BEGIN

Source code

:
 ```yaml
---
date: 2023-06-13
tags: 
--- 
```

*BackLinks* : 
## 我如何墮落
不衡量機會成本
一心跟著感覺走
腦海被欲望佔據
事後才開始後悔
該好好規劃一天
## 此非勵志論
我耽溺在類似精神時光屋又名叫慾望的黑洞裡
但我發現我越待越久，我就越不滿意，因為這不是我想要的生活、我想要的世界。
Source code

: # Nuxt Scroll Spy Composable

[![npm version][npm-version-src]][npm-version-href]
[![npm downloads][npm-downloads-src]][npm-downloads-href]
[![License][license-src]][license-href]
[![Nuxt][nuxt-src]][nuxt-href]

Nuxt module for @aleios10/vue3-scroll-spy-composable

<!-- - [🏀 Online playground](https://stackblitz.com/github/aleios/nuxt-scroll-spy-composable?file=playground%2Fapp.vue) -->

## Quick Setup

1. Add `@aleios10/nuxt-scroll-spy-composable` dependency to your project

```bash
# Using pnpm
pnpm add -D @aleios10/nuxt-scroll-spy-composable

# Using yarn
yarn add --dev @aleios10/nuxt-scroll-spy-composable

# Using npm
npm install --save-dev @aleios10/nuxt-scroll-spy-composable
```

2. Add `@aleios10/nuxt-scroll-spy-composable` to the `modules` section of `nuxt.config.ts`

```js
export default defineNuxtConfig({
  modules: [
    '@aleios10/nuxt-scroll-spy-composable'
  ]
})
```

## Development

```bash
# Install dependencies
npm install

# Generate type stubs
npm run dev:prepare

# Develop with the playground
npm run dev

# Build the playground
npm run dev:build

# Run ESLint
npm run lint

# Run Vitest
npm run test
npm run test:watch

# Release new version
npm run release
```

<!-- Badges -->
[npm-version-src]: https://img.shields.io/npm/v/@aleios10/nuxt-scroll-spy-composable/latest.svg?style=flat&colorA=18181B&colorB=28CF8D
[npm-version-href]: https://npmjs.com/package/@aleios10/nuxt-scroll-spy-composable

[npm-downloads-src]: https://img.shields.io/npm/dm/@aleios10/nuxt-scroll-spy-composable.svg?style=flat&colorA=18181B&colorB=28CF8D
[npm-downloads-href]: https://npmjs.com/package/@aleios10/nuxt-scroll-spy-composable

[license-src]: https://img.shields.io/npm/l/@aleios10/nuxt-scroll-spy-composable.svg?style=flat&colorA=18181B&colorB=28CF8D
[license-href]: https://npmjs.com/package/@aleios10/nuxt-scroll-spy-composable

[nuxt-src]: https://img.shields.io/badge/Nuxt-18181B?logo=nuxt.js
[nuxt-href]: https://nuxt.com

END

PROBLEM STATEMENT: Count how many lines in the data contain the word "downloads", giving the number without comment.

TASK RESULT: 3